New Faces in the Classroom

October 15, 2007

As the new Academic Year forges ahead, the Classics Department has a couple of new faces in the classroom. A new faculty hire in spring 2007 contributes to the strong Greek element of the program while a visiting lecturer adds to the fall curriculum, and may seem rather familiar after all .....

 

 

Nikolaos Papazarkadas received his BA from the University of Athens in 1998 and soon afterwards he started working as an archaeologist for the Unification of the Archaeological Sites of Athens project. A year later he moved to Oxford to pursue a D.Phil in Ancient History, which he received in 2004. He was Lecturer in Greek at Trinity College Dublin (2004-2005) and Mellon Career Development Fellow in Classics (Ancient History and Classical Archaeology) at St Hilda’s College, Oxford (2005-2007).
His main interests are in Greek History and Epigraphy. He is currently completing a book on “Sacred and Public Land in Ancient Athens”, co-editing a collection of historical essays provisionally entitled “Athenian Empire Re-discovered”, and is fully involved in a project on the inscriptions from the Aegean island of Siphnos.

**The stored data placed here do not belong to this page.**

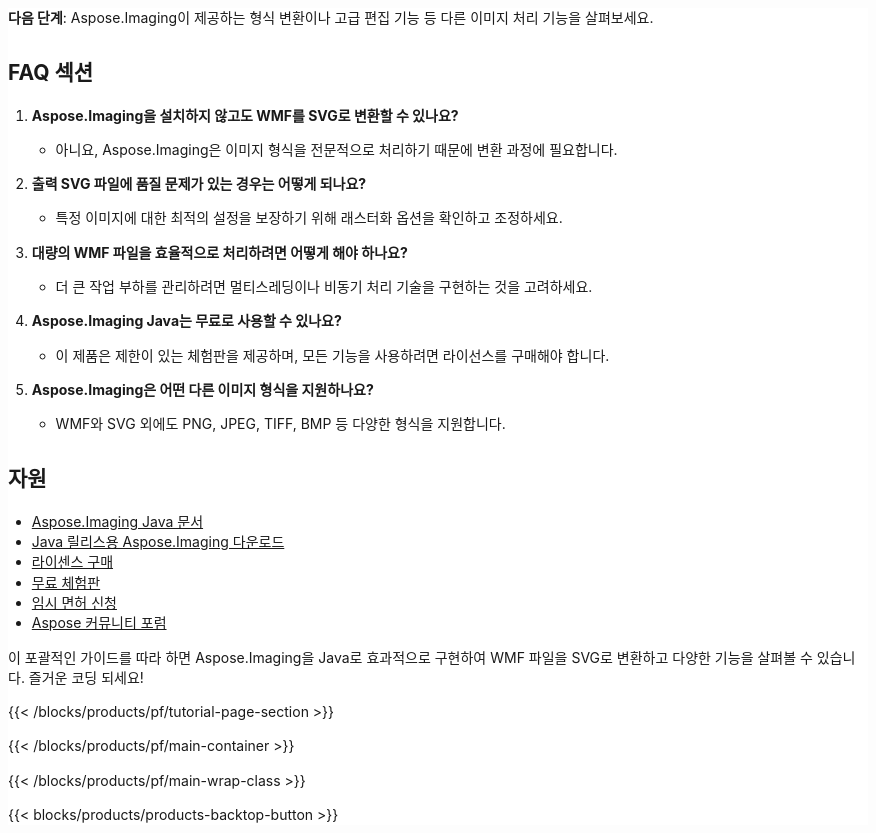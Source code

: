 **다음 단계**: Aspose.Imaging이 제공하는 형식 변환이나 고급 편집 기능 등 다른 이미지 처리 기능을 살펴보세요.

## FAQ 섹션

1. **Aspose.Imaging을 설치하지 않고도 WMF를 SVG로 변환할 수 있나요?**
   - 아니요, Aspose.Imaging은 이미지 형식을 전문적으로 처리하기 때문에 변환 과정에 필요합니다.
   
2. **출력 SVG 파일에 품질 문제가 있는 경우는 어떻게 되나요?**
   - 특정 이미지에 대한 최적의 설정을 보장하기 위해 래스터화 옵션을 확인하고 조정하세요.

3. **대량의 WMF 파일을 효율적으로 처리하려면 어떻게 해야 하나요?**
   - 더 큰 작업 부하를 관리하려면 멀티스레딩이나 비동기 처리 기술을 구현하는 것을 고려하세요.

4. **Aspose.Imaging Java는 무료로 사용할 수 있나요?**
   - 이 제품은 제한이 있는 체험판을 제공하며, 모든 기능을 사용하려면 라이선스를 구매해야 합니다.

5. **Aspose.Imaging은 어떤 다른 이미지 형식을 지원하나요?**
   - WMF와 SVG 외에도 PNG, JPEG, TIFF, BMP 등 다양한 형식을 지원합니다.

## 자원

- [Aspose.Imaging Java 문서](https://reference.aspose.com/imaging/java/)
- [Java 릴리스용 Aspose.Imaging 다운로드](https://releases.aspose.com/imaging/java/)
- [라이센스 구매](https://purchase.aspose.com/buy)
- [무료 체험판](https://releases.aspose.com/imaging/java/)
- [임시 면허 신청](https://purchase.aspose.com/temporary-license/)
- [Aspose 커뮤니티 포럼](https://forum.aspose.com/c/imaging/10)

이 포괄적인 가이드를 따라 하면 Aspose.Imaging을 Java로 효과적으로 구현하여 WMF 파일을 SVG로 변환하고 다양한 기능을 살펴볼 수 있습니다. 즐거운 코딩 되세요!

{{< /blocks/products/pf/tutorial-page-section >}}

{{< /blocks/products/pf/main-container >}}

{{< /blocks/products/pf/main-wrap-class >}}

{{< blocks/products/products-backtop-button >}}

Papazarkadas comments, “This is my first time in the US, let alone in Berkeley. So far things have been going rather well. Once I have managed to master all abbreviations and acronyms I will have settled down for good.
 

 

Lauri Reitzammer, who received her PhD in Classics from Berkeley in 2006, returns

this fall to teach a course on Euripides' Bacchae, having taught last year at Temple University.  She is also a Postdoctoral Fellow in Stanford's Introduction to the Humanities program and will be teaching there during Stanford's winter and spring quarters.  She is currently working on a book on representations (literary and visual) of the Adonis festival and has published an article (co-authored with John Oakley) on a terracotta figurine associated with the ritual; an article on Aristophanes' Lysistrata and the Adonia is under review.  This fall she will be involved in a symposium on the Bacchae at Stanford and at the upcoming meeting of the American Philological Association in Chicago she will give a talk entitled "Stairway to Heaven: Women on Ladders at the Adonia," which examines a handful of vase paintings associated with the festival and their connections with Sappho and the ancient Greek wedding.

Reitzammer adds, "I'm very happy to be back in the Bay Area this year and I'm delighted to be able to combine scholarly work on the Adonis festival (a ritual that involved plant-killing and lamentation) with food from the "gourmet ghetto" and hikes in Tilden Park.  Cheeseboard pizza, dead plants, and dirges, what more could anyone ask for?  Most of all, I'm thoroughly enjoying reading the Bacchae right now with students who continue to amaze me with their comments and questions."